Went to the J WIKI. Found a tacit quicksort.
quicksort=: (($:@(<#[) , (=#[) , $:@(>#[)) ({~ ?...@#)) ^: (1<#)
See http://www.jsoftware.com/jwiki/Essays/Quicksort for details.
On Fri, Dec 18, 2009 at 4:55 PM, Henry Rich <[email protected]> wrote:
> Can we come down from the lofty heights of theory to give a practical
> example of how TCO would work in J? I'm having trouble seeing it.
>
> If I write quicksort in C, it looks like
>
> qsort(array,hi,lo) {
> do {
> bounds = partition(array,hi,lo);
> qsort(array,bounds of smaller partition);
> hi, lo = bounds of larger partition;
> } while (there is more to do);
> }
>
> Classic tail recursion.
>
> In tacit J, I wouldn't be able to do it this way. Not for lack of
> tail-recursion support, but because there is no way to amend an array in
> place tacitly, so the concept of sorting subarrays is stillborn.
>
> But let's ignore that - assume that somehow Roger works out a way to
> allow in-place array modification. What would the code look like? I
> get something like
>
> qs =: ((($: {.) ($: {:) ]) or...@partition)^:(1< -/@])
>
> where I am assuming that qs is a dyad with x=array and y=hi,lo. 'order'
> will create the partitions in the order they are to be applied, as a
> shape-2 2 array.
>
> This would benefit from tail-recursion. How hard would it be to write
> it using ^:?
>
> To begin with, it would have to be rewritten as a monad:
>
> qsm =: ({. ($:@(, {.) $:@(, }:) ]) or...@part)^:(1<-/@:>@}:)
>
> [I would like to stick in the observation that the tail recursion is the
> second $:, and I think that detecting that will be a problem.
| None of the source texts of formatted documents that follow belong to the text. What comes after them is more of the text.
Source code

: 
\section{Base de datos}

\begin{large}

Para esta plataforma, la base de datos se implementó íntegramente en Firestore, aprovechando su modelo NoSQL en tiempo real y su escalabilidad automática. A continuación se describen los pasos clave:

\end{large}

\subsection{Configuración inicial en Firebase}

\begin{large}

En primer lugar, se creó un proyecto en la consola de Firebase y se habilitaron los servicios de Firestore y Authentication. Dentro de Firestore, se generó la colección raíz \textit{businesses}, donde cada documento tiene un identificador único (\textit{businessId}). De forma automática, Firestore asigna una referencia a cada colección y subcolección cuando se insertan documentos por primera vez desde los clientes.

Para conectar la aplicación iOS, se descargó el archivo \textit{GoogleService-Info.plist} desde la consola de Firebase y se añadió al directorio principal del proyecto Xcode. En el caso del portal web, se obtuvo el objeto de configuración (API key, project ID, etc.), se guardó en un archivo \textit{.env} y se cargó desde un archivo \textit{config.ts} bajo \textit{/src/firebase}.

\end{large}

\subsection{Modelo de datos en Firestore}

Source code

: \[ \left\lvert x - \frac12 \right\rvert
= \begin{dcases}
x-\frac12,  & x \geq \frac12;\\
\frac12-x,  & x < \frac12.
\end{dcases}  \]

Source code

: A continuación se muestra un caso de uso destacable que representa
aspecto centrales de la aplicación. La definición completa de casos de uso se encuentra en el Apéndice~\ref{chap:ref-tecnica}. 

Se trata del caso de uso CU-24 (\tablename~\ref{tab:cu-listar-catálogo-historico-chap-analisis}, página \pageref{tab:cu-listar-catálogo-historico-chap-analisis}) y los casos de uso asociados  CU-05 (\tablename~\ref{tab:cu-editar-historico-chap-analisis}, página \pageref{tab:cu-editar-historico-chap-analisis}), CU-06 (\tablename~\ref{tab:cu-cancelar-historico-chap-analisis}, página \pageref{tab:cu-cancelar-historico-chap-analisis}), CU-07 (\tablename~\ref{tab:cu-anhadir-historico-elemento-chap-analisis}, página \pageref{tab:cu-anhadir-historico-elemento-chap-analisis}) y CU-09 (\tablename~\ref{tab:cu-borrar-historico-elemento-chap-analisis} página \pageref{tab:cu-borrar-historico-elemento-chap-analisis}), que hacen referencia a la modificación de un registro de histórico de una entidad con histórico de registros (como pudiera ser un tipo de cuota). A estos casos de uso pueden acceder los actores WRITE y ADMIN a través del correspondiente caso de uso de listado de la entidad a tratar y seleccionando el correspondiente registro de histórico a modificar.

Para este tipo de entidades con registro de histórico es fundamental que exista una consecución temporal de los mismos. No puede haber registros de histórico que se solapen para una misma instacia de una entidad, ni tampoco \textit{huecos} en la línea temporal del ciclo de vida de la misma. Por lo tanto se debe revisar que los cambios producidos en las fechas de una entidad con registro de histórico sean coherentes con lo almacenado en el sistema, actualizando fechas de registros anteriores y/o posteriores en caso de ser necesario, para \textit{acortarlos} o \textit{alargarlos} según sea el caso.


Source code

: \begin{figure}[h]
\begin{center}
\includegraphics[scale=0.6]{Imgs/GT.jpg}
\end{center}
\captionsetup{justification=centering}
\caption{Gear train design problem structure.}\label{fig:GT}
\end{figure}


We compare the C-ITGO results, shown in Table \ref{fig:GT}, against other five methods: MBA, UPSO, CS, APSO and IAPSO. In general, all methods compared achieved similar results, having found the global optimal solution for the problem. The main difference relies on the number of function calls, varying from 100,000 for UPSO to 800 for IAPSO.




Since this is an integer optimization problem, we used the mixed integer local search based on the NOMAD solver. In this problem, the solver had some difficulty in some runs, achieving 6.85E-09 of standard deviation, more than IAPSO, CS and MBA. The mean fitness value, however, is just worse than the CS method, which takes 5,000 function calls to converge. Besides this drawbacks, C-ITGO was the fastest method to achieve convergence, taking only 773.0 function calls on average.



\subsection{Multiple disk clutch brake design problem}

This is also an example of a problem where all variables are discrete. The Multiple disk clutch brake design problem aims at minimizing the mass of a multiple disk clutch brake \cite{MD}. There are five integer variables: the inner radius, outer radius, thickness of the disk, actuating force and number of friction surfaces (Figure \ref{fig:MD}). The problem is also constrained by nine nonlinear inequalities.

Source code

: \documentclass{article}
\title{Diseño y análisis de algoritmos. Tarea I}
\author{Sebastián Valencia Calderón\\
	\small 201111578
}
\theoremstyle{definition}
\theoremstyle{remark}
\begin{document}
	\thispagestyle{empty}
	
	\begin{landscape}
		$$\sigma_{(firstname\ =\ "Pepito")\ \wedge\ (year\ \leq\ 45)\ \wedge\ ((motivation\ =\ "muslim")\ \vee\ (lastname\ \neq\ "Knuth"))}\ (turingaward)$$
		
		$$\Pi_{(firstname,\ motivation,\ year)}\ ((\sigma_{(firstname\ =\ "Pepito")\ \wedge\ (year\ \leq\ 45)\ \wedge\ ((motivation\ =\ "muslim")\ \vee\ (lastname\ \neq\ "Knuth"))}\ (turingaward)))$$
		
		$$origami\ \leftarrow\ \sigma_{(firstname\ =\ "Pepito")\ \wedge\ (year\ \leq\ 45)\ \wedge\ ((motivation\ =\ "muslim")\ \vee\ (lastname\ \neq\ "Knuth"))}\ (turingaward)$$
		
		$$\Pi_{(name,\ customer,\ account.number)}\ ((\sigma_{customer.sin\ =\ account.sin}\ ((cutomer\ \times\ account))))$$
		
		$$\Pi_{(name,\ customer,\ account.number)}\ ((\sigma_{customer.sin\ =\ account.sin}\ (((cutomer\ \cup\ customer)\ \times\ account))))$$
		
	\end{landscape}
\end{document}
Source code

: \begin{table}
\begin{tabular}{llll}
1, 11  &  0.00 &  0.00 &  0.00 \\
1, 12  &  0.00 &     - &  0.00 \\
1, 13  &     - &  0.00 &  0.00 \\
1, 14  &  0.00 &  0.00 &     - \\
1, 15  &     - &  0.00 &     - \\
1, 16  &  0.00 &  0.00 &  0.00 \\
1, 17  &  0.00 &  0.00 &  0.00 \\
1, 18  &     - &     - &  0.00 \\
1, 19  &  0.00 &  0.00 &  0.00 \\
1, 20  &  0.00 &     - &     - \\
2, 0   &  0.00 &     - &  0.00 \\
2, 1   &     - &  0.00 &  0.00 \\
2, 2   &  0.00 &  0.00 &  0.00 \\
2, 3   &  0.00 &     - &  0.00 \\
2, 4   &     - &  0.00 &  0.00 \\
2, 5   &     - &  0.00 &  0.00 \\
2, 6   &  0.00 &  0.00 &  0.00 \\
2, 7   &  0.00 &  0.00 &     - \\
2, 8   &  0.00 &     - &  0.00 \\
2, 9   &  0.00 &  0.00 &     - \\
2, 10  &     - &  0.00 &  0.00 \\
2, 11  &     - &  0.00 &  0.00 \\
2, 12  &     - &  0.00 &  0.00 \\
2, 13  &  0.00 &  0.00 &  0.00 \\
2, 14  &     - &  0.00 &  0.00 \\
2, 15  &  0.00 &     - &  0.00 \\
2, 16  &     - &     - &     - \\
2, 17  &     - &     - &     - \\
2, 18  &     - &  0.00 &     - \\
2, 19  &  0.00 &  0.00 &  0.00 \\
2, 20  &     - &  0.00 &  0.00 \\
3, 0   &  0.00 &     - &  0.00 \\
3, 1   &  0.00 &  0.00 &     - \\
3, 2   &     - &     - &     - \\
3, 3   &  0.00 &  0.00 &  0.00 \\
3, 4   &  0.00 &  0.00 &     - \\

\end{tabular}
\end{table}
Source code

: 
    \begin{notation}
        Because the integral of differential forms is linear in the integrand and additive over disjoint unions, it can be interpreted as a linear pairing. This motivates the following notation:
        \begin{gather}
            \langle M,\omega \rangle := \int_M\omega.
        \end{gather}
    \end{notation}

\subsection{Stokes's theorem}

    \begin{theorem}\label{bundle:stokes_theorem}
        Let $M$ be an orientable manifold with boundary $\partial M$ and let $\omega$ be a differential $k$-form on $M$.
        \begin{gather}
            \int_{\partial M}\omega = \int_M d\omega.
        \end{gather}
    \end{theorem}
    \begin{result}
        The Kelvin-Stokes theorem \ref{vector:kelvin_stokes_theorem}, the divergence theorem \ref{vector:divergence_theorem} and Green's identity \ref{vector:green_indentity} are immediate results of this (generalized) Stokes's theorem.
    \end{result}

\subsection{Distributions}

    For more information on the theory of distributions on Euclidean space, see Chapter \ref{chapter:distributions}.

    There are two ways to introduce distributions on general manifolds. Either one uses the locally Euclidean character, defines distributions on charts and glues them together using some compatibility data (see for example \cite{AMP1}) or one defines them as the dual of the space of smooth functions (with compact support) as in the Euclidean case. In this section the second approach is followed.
It's
> impossible by analysis, and might be difficult even during the parse:
> the ^: conjunction is still in control, and there would have to be
> special flags to detect that ^: is going to do nothing more to the
> result from $: . Seems Very Difficult at the least.]
>
> Now we can move the tail recursion to the very end and turn it into a loop:
>
> qsmt =: $:@({. ($:@(, {.) (, }:) ]) or...@part)^:(1<-/@:>@}:)
>
> qsmtl =: ({. ($:@(, {.) (, }:) ]) or...@part)^:(1<-/@:>@}:)^:_
>
> Is that all there is to it?
>
> Again, if we were doing qsort in practical J, we would not have in-place
> array modification, and we would code
>
> qsp =: (($:@(substr~ {.) , $:@(substr~ {:)) partition)^:(1< -/@])
>
> but here, there's no tail recursion possible, because $: isn't the tail:
> , is.
>
>
> So for quicksort I conclude that tail-recursion elimination is
> impractical and perhaps impossible for tacit code; that conversion to
> using ^:_ entails the nuisance of converting a dyad to a monad but is
> otherwise trivial; and that TCO is best handled in explicit code.
>
> Henry Rich
>
> Raul Miller wrote:
>> On Fri, Dec 18, 2009 at 5:20 PM, Dan Bron <[email protected]> wrote:
>>>> phase 2: how would you implement this mechanism
>>>> in J, given the atomic representations of the sentences
>>>> in question.
>>> I don't know, how do other functional languages do it? A while loop and a
>>> stack?
>>
>> There are two issues here:
>>
>> Recognizing TCO -- this winds up being symbolic manipulation
>> of the code, and generally winds up with some obscure corner
>> cases which most people tolerate and other people get frustrated
>> with.
>>
>> Handling TCO -- this winds up being a while loop without
>> a stack. If you need a stack, it is not tail recursion.